Les grâces languissantes du style
Abstract
STIH Récurrente dans le discours critique de l'âge classique, l'association du « froid » et du « languissant » vient qualifier l'écueil d'un style qui ne saurait toucher, et manque ainsi son but. Cette collocation quasi figée en un doublet d'apparente synonymie place l'accent sur l'effet manqué-du côté donc de la réception : souci d'origine rhétorique, mais dont l'acuité se fait peut-être sentir alors encore plus sûrement à une époque où un nouvel espace public s'est ouvert, qui accompagne décisivement le passage des « bonnes-lettres » jusque là réservées aux auteurs et à leurs savants lecteurs, aux « belles-lettres », avant l'entrée en « littérature » 1. Si le qualificatif de « froid » sanctionne avant tout l'échec d'une tentative pour susciter l'émotion-un pathétique raté, en quelque sorte 2-, qu'est-ce qui fait languir le style ? Ou plutôt, de quoi le style se languit-il ? Même ainsi reformulée, la question reste peut-être encore mal posée. Tous les styles ou genera dicendi ne courent pas en effet le même danger. D'autre part, ce « vice de style », appréhendé comme un défaut d'énergie 3 , a partie liée avec un imaginaire de la langue française habité autant que menacé par l'instance féminine.
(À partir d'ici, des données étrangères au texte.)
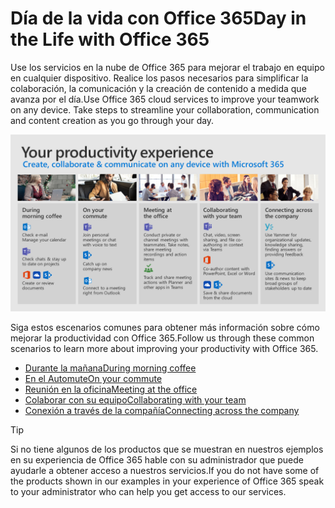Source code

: # <a name="day-in-the-life-with-office-365"></a><span data-ttu-id="302a4-101">Día de la vida con Office 365</span><span class="sxs-lookup"><span data-stu-id="302a4-101">Day in the Life with Office 365</span></span>

<span data-ttu-id="302a4-p101">Use los servicios en la nube de Office 365 para mejorar el trabajo en equipo en cualquier dispositivo.  Realice los pasos necesarios para simplificar la colaboración, la comunicación y la creación de contenido a medida que avanza por el día.</span><span class="sxs-lookup"><span data-stu-id="302a4-p101">Use Office 365 cloud services to improve your teamwork on any device.  Take steps to streamline your collaboration, communication and content creation as you go through your day.</span></span>  

![Día en la vida visual](media/m365day.png)

<span data-ttu-id="302a4-105">Siga estos escenarios comunes para obtener más información sobre cómo mejorar la productividad con Office 365.</span><span class="sxs-lookup"><span data-stu-id="302a4-105">Follow us through these common scenarios to learn more about improving your productivity with Office 365.</span></span>

- [<span data-ttu-id="302a4-106">Durante la mañana</span><span class="sxs-lookup"><span data-stu-id="302a4-106">During morning coffee</span></span>](ditl_coffee.md)
- [<span data-ttu-id="302a4-107">En el Automute</span><span class="sxs-lookup"><span data-stu-id="302a4-107">On your commute</span></span>](ditl_commute.md)
- [<span data-ttu-id="302a4-108">Reunión en la oficina</span><span class="sxs-lookup"><span data-stu-id="302a4-108">Meeting at the office</span></span>](ditl_meeting.md)
- [<span data-ttu-id="302a4-109">Colaborar con su equipo</span><span class="sxs-lookup"><span data-stu-id="302a4-109">Collaborating with your team</span></span>](ditl_collab.md)
- [<span data-ttu-id="302a4-110">Conexión a través de la compañía</span><span class="sxs-lookup"><span data-stu-id="302a4-110">Connecting across the company</span></span>](ditl_connect.md)

> [!TIP]
> <span data-ttu-id="302a4-111">Si no tiene algunos de los productos que se muestran en nuestros ejemplos en su experiencia de Office 365 hable con su administrador que puede ayudarle a obtener acceso a nuestros servicios.</span><span class="sxs-lookup"><span data-stu-id="302a4-111">If you do not have some of the products shown in our examples in your experience of Office 365 speak to your administrator who can help you get access to our services.</span></span>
Éminemment moderne, cette nouvelle postulation rencontre ainsi à plus d'un titre quelques-uns des débats majeurs du temps. Le flou métaphorique de l'adjectif français garde de son origine verbale (le participe présent) un lien étroit avec le processus d'une opération elle-même conçue dans la durée : languir, ou se languir, c'est éprouver le sentiment d'une exténuation progressive des forces vitales. Cette appréhension pour ainsi dire organique du style s'ancre dans une longue tradition rhétorique dont les formulations les plus nettes sont à chercher dans le domaine latin.